WHAT IS EXPECTED — Reading the records below, find how many lines include the word "usually" and give that number alone.

Pictures paired with source code:

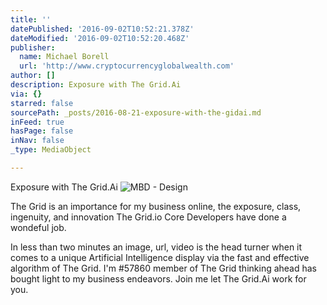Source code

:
 ```yaml
---
title: ''
datePublished: '2016-09-02T10:52:21.378Z'
dateModified: '2016-09-02T10:52:20.468Z'
publisher:
  name: Michael Borell
  url: 'http://www.cryptocurrencyglobalwealth.com'
author: []
description: Exposure with The Grid.Ai
via: {}
starred: false
sourcePath: _posts/2016-08-21-exposure-with-the-gidai.md
inFeed: true
hasPage: false
inNav: false
_type: MediaObject

---
```

Exposure with The Grid.Ai
![MBD - Design](https://the-grid-user-content.s3-us-west-2.amazonaws.com/30286c8e-e5c2-4826-97f4-7770396cdc12.jpg)

The Grid is an importance for my business online, the exposure, class, ingenuity, and innovation The Grid.io Core Developers have done a wondeful job.

In less than two minutes an image, url, video is the head turner when it comes to a unique Artificial Intelligence display via the fast and effective algorithm of The Grid. I'm \#57860 member of The Grid thinking ahead has bought light to my business endeavors. Join me let The Grid.Ai work for you.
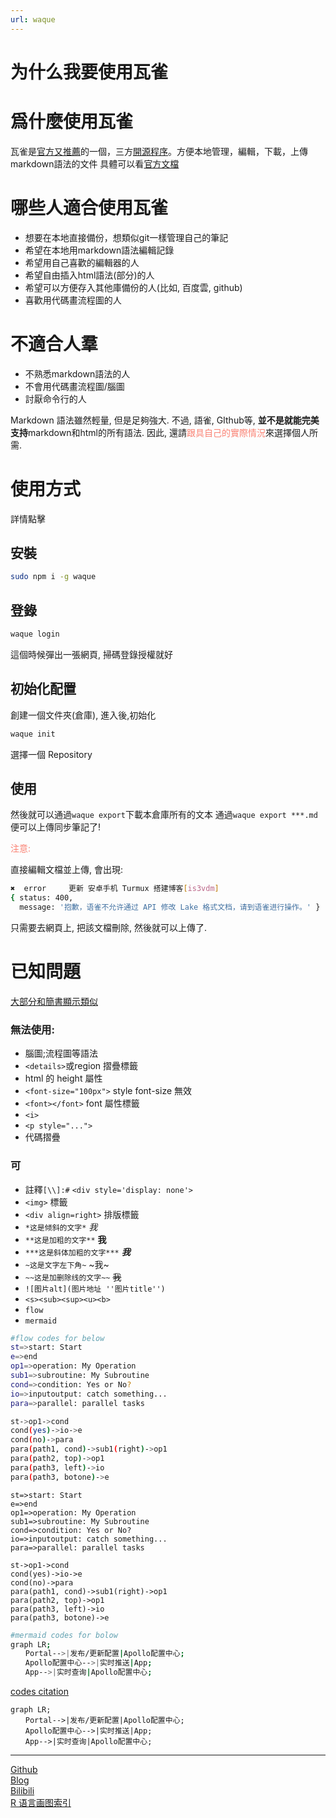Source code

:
 ```yaml
---
url: waque
---
```


# 为什么我要使用瓦雀

# 爲什麼使用瓦雀
瓦雀是[官方又推薦](https://www.yuque.com/yuque/help/third-party-tools#waque)的一個，三方[開源程序](https://github.com/yesmeck/waque)。方便本地管理，編輯，下載，上傳markdown語法的文件
具體可以看[官方文檔](https://www.yuque.com/waquehq/docs/getting-started)
# 哪些人適合使用瓦雀
- 想要在本地直接備份，想類似git一樣管理自己的筆記
- 希望在本地用markdown語法編輯記錄
- 希望用自己喜歡的編輯器的人
- 希望自由插入html語法(部分)的人
- 希望可以方便存入其他庫備份的人(比如, 百度雲, github)
- 喜歡用代碼畫流程圖的人

# 不適合人羣
- 不熟悉markdown語法的人
- 不會用代碼畫流程圖/腦圖
- 討厭命令行的人

Markdown 語法雖然輕量, 但是足夠強大. 不過, 語雀, GIthub等, <b>並不是就能完美支持</b>markdown和html的所有語法. 因此, 還請<span style="color:salmon;">跟具自己的實際情況</span>來選擇個人所需.

# 使用方式
<font s><a scr="https://www.yuque.com/waquehq/docs/getting-started">詳情點擊</a></font>

## 安裝
```bash
sudo npm i -g waque
```
## 登錄
```bash
waque login
```
這個時候彈出一張網頁, 掃碼登錄授權就好
## 初始化配置
創建一個文件夾(倉庫), 進入後,初始化
```bash
waque init
```
選擇一個 Repository

## 使用
然後就可以通過`waque export`下載本倉庫所有的文本
通過`waque export ***.md` 便可以上傳同步筆記了!
<p style="color:salmon;">注意:</p> 直接編輯文檔並上傳, 會出現:

```bash
✖  error     更新 安卓手机 Turmux 搭建博客[is3vdm]
{ status: 400,
  message: '抱歉，语雀不允许通过 API 修改 Lake 格式文档，请到语雀进行操作。' }
```

只需要去網頁上, 把該文檔刪除, 然後就可以上傳了.




# 已知問題

[大部分和簡書顯示類似](https://www.jianshu.com/p/ebe52d2d468f)

### 無法使用:
- 腦圖;流程圖等語法
- `<details>`或region 摺疊標籤
- html 的 height 屬性
- `<font-size="100px">` style font-size 無效
- `<font></font>` font 屬性標籤
- `<i>`
- `<p style="...">`
- 代碼摺疊



### 可
- 註釋`[\\]:#` `<div style='display: none'>`
- `<img>` 標籤
- `<div align=right>` 排版標籤
- `*这是倾斜的文字*` *我*
- `**这是加粗的文字**` **我**
- `***这是斜体加粗的文字***` ***我***
- `~这是文字左下角~` ~我~
- `~~这是加删除线的文字~~` ~~我~~
- ``![图片alt](图片地址 ''图片title'')``
- ```<s><sub><sup><u><b>```  
- `flow`
- `mermaid`

```bash
#flow codes for below
st=>start: Start
e=>end
op1=>operation: My Operation
sub1=>subroutine: My Subroutine
cond=>condition: Yes or No?
io=>inputoutput: catch something...
para=>parallel: parallel tasks

st->op1->cond
cond(yes)->io->e
cond(no)->para
para(path1, cond)->sub1(right)->op1
para(path2, top)->op1
para(path3, left)->io
para(path3, botone)->e
```
```flow
st=>start: Start
e=>end
op1=>operation: My Operation
sub1=>subroutine: My Subroutine
cond=>condition: Yes or No?
io=>inputoutput: catch something...
para=>parallel: parallel tasks

st->op1->cond
cond(yes)->io->e
cond(no)->para
para(path1, cond)->sub1(right)->op1
para(path2, top)->op1
para(path3, left)->io
para(path3, botone)->e
```


```bash
#mermaid codes for bolow
graph LR;
　　Portal-->|发布/更新配置|Apollo配置中心;
　　Apollo配置中心-->|实时推送|App;
　　App-->|实时查询|Apollo配置中心;
```
[codes citation](https://www.cnblogs.com/nanqiang/p/8244309.html)
```mermaid
graph LR;
　　Portal-->|发布/更新配置|Apollo配置中心;
　　Apollo配置中心-->|实时推送|App;
　　App-->|实时查询|Apollo配置中心;
```
---  
[Github](https://github.com/Karobben)  
[Blog](http://Karobben.github.io)  
[Bilibili](https://space.bilibili.com/393056819)  
[R 语言画图索引](https://karobben.github.io/R/R-index.html)
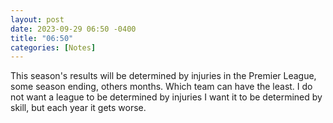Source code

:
 ```yaml
---
layout: post
date: 2023-09-29 06:50 -0400
title: "06:50"
categories: [Notes]
---
```


This season's results will be determined by injuries in the Premier League, some season ending, others months. Which team can have the least. I do not want a league to be determined by injuries I want it to be determined by skill, but each year it gets worse.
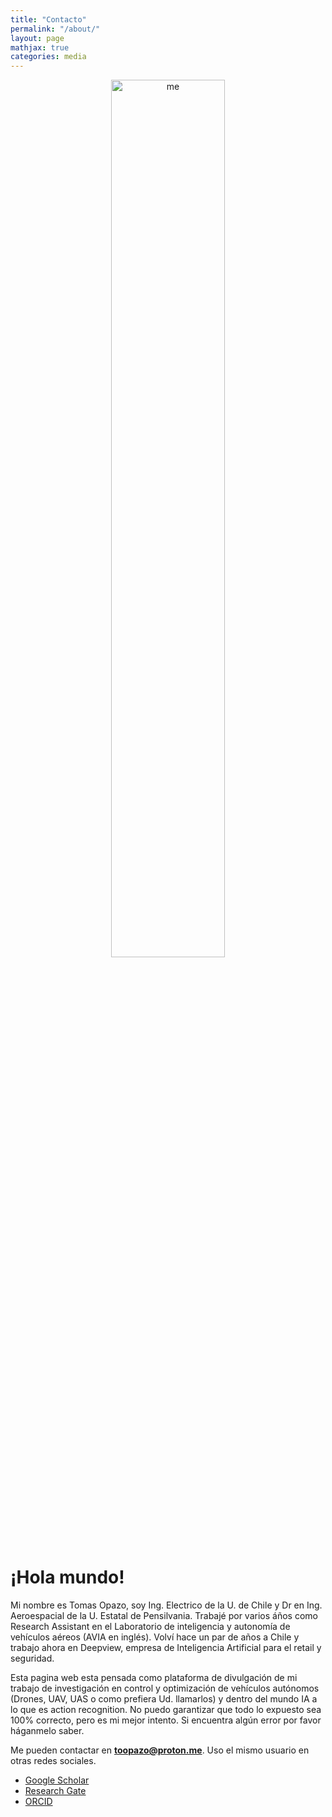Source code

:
 ```yaml
---
title: "Contacto"
permalink: "/about/"
layout: page
mathjax: true
categories: media
---
```

<center>
	<img src="https://raw.githubusercontent.com/toopazo/imgodg/main/toopazo_avia_lab.jpeg" alt="me" style="width:60%" />
</center>


# ¡Hola mundo! 

Mi nombre es Tomas Opazo, soy Ing. Electrico de la U. de Chile y Dr en Ing. Aeroespacial de la U. Estatal de Pensilvania. Trabajé por varios áños como Research Assistant en el Laboratorio de inteligencia y autonomía de vehículos aéreos (AVIA en inglés). Volví hace un par de años a Chile y trabajo ahora en Deepview, empresa de Inteligencia Artificial para el retail y seguridad. 

Esta pagina web esta pensada como plataforma de divulgación de mi trabajo de investigación en control y optimización de vehículos autónomos (Drones, UAV, UAS o como prefiera Ud. llamarlos) y dentro del mundo IA a lo que es action recognition. No puedo garantizar que todo lo expuesto sea 100% correcto, pero es mi mejor intento. Si encuentra algún error por favor háganmelo saber. 

Me pueden contactar en **toopazo@proton.me**. Uso el mismo usuario en otras redes sociales.

- [Google Scholar](https://scholar.google.cl/citations?user=IJyowbsAAAAJ&hl=en)
- [Research Gate](https://www.researchgate.net/profile/Tomas-Opazo-2)
- [ORCID](https://orcid.org/0000-0003-4555-8932)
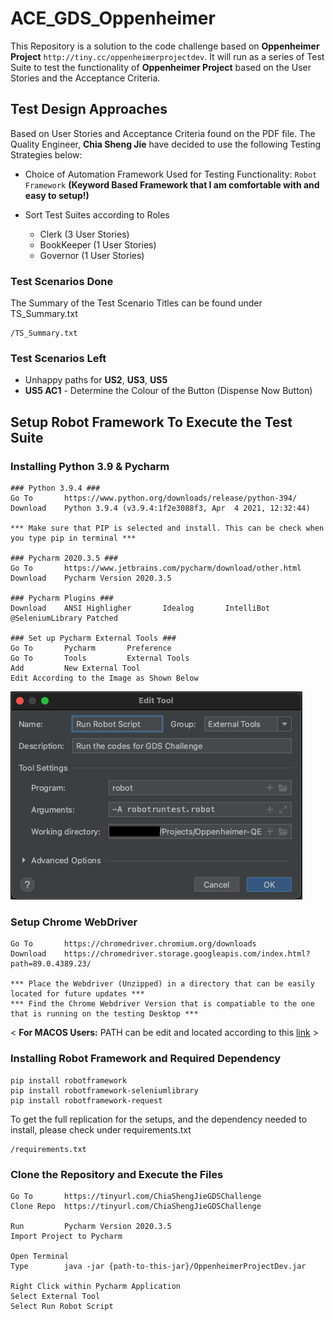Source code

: #   ACE_GDS_Oppenheimer
This Repository is a solution to the code challenge based on **Oppenheimer Project** `http://tiny.cc/oppenheimerprojectdev`. It will run as a series of Test Suite to test the functionality of **Oppenheimer Project** based on the User Stories and the Acceptance Criteria.

## Test Design Approaches
Based on User Stories and Acceptance Criteria found on the PDF file. The Quality Engineer, **Chia Sheng Jie** have decided to use the following Testing Strategies below:
* Choice of Automation Framework Used for Testing Functionality: `Robot Framework` **(Keyword Based Framework that I am comfortable with and easy to setup!)**

* Sort Test Suites according to Roles
  * Clerk (3 User Stories)
  * BookKeeper (1 User Stories)
  * Governor (1 User Stories)

### Test Scenarios Done
The Summary of the Test Scenario Titles can be found under TS_Summary.txt  

```
/TS_Summary.txt
```

### Test Scenarios Left
* Unhappy paths for **US2**, **US3**, **US5**
* **US5 AC1** - Determine the Colour of the Button (Dispense Now Button)

## Setup Robot Framework To Execute the Test Suite

### Installing Python 3.9 & Pycharm

```
### Python 3.9.4 ###
Go To       https://www.python.org/downloads/release/python-394/
Download    Python 3.9.4 (v3.9.4:1f2e3088f3, Apr  4 2021, 12:32:44)

*** Make sure that PIP is selected and install. This can be check when you type pip in terminal ***

### Pycharm 2020.3.5 ###
Go To       https://www.jetbrains.com/pycharm/download/other.html
Download    Pycharm Version 2020.3.5

### Pycharm Plugins ###
Download    ANSI Highligher       Idealog       IntelliBot @SeleniumLibrary Patched

### Set up Pycharm External Tools ###
Go To       Pycharm       Preference
Go To       Tools         External Tools
Add         New External Tool
Edit According to the Image as Shown Below 
```
![External Tool Instruction 1](SourceFiles/Images/External%20Tools%20Guide.png)


### Setup Chrome WebDriver

```
Go To       https://chromedriver.chromium.org/downloads
Download    https://chromedriver.storage.googleapis.com/index.html?path=89.0.4389.23/

*** Place the Webdriver (Unzipped) in a directory that can be easily located for future updates *** 
*** Find the Chrome Webdriver Version that is compatiable to the one that is running on the testing Desktop ***  
```

< **For MACOS Users:** PATH can be edit and located according to this [link](https://www.kenst.com/2015/03/including-the-chromedriver-location-in-macos-system-path/) >


### Installing Robot Framework and Required Dependency

```
pip install robotframework
pip install robotframework-seleniumlibrary
pip install robotframework-request
```

To get the full replication for the setups, and the dependency needed to install, please check under requirements.txt

```
/requirements.txt
```

### Clone the Repository and Execute the Files

```
Go To       https://tinyurl.com/ChiaShengJieGDSChallenge
Clone Repo  https://tinyurl.com/ChiaShengJieGDSChallenge

Run         Pycharm Version 2020.3.5
Import Project to Pycharm

Open Terminal
Type        java -jar {path-to-this-jar}/OppenheimerProjectDev.jar

Right Click within Pycharm Application
Select External Tool 
Select Run Robot Script        
```
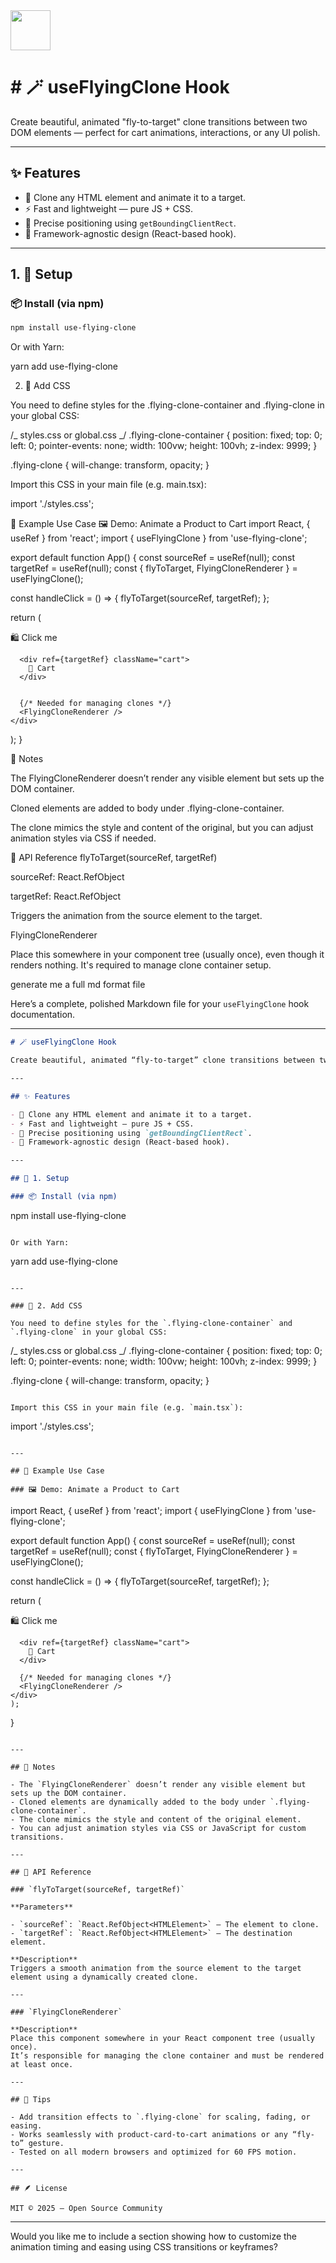 <img src="https://r2cdn.perplexity.ai/pplx-full-logo-primary-dark%402x.png" style="height:64px;margin-right:32px"/>

# \# 🪄 useFlyingClone Hook

Create beautiful, animated "fly-to-target" clone transitions between two DOM elements — perfect for cart animations, interactions, or any UI polish.

---

## ✨ Features

- 🧲 Clone any HTML element and animate it to a target.
- ⚡ Fast and lightweight — pure JS + CSS.
- 🎯 Precise positioning using `getBoundingClientRect`.
- 🧩 Framework-agnostic design (React-based hook).

---

## 1. 🔧 Setup

### 📦 Install (via npm)

```bash
npm install use-flying-clone
```

Or with Yarn:

yarn add use-flying-clone

2. 🎨 Add CSS

You need to define styles for the .flying-clone-container and .flying-clone in your global CSS:

/_ styles.css or global.css _/
.flying-clone-container {
position: fixed;
top: 0;
left: 0;
pointer-events: none;
width: 100vw;
height: 100vh;
z-index: 9999;
}

.flying-clone {
will-change: transform, opacity;
}

Import this CSS in your main file (e.g. main.tsx):

import './styles.css';

🧪 Example Use Case
🖼 Demo: Animate a Product to Cart
import React, { useRef } from 'react';
import { useFlyingClone } from 'use-flying-clone';

export default function App() {
const sourceRef = useRef<HTMLDivElement>(null);
const targetRef = useRef<HTMLDivElement>(null);
const { flyToTarget, FlyingCloneRenderer } = useFlyingClone();

const handleClick = () => {
flyToTarget(sourceRef, targetRef);
};

return (

<div>
<div ref={sourceRef} className="product" onClick={handleClick}>
🛍️ Click me
</div>

      <div ref={targetRef} className="cart">
        🛒 Cart
      </div>


      {/* Needed for managing clones */}
      <FlyingCloneRenderer />
    </div>

);
}

📌 Notes

The FlyingCloneRenderer doesn’t render any visible element but sets up the DOM container.

Cloned elements are added to body under .flying-clone-container.

The clone mimics the style and content of the original, but you can adjust animation styles via CSS if needed.

🧩 API Reference
flyToTarget(sourceRef, targetRef)

sourceRef: React.RefObject<HTMLElement>

targetRef: React.RefObject<HTMLElement>

Triggers the animation from the source element to the target.

FlyingCloneRenderer

Place this somewhere in your component tree (usually once), even though it renders nothing. It's required to manage clone container setup.

generate me a full md format file

Here’s a complete, polished Markdown file for your `useFlyingClone` hook documentation.

---

```markdown
# 🪄 useFlyingClone Hook

Create beautiful, animated “fly-to-target” clone transitions between two DOM elements — perfect for cart animations, interactions, or any UI polish.

---

## ✨ Features

- 🧲 Clone any HTML element and animate it to a target.
- ⚡ Fast and lightweight — pure JS + CSS.
- 🎯 Precise positioning using `getBoundingClientRect`.
- 🧩 Framework-agnostic design (React-based hook).

---

## 🔧 1. Setup

### 📦 Install (via npm)
```

npm install use-flying-clone

```

Or with Yarn:

```

yarn add use-flying-clone

```

---

### 🎨 2. Add CSS

You need to define styles for the `.flying-clone-container` and `.flying-clone` in your global CSS:

```

/_ styles.css or global.css _/
.flying-clone-container {
position: fixed;
top: 0;
left: 0;
pointer-events: none;
width: 100vw;
height: 100vh;
z-index: 9999;
}

.flying-clone {
will-change: transform, opacity;
}

```

Import this CSS in your main file (e.g. `main.tsx`):

```

import './styles.css';

```

---

## 🧪 Example Use Case

### 🖼 Demo: Animate a Product to Cart

```

import React, { useRef } from 'react';
import { useFlyingClone } from 'use-flying-clone';

export default function App() {
const sourceRef = useRef<HTMLDivElement>(null);
const targetRef = useRef<HTMLDivElement>(null);
const { flyToTarget, FlyingCloneRenderer } = useFlyingClone();

const handleClick = () => {
flyToTarget(sourceRef, targetRef);
};

return (

<div>
<div ref={sourceRef} className="product" onClick={handleClick}>
🛍️ Click me
</div>

      <div ref={targetRef} className="cart">
        🛒 Cart
      </div>

      {/* Needed for managing clones */}
      <FlyingCloneRenderer />
    </div>
    );

}

```

---

## 📌 Notes

- The `FlyingCloneRenderer` doesn’t render any visible element but sets up the DOM container.
- Cloned elements are dynamically added to the body under `.flying-clone-container`.
- The clone mimics the style and content of the original element.
- You can adjust animation styles via CSS or JavaScript for custom transitions.

---

## 🧩 API Reference

### `flyToTarget(sourceRef, targetRef)`

**Parameters**

- `sourceRef`: `React.RefObject<HTMLElement>` — The element to clone.
- `targetRef`: `React.RefObject<HTMLElement>` — The destination element.

**Description**
Triggers a smooth animation from the source element to the target element using a dynamically created clone.

---

### `FlyingCloneRenderer`

**Description**
Place this component somewhere in your React component tree (usually once).
It’s responsible for managing the clone container and must be rendered at least once.

---

## 🧠 Tips

- Add transition effects to `.flying-clone` for scaling, fading, or easing.
- Works seamlessly with product-card-to-cart animations or any “fly-to” gesture.
- Tested on all modern browsers and optimized for 60 FPS motion.

---

## 🪶 License

MIT © 2025 – Open Source Community
```

---

Would you like me to include a section showing how to customize the animation timing and easing using CSS transitions or keyframes?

RESULT OF THIS TASK — 2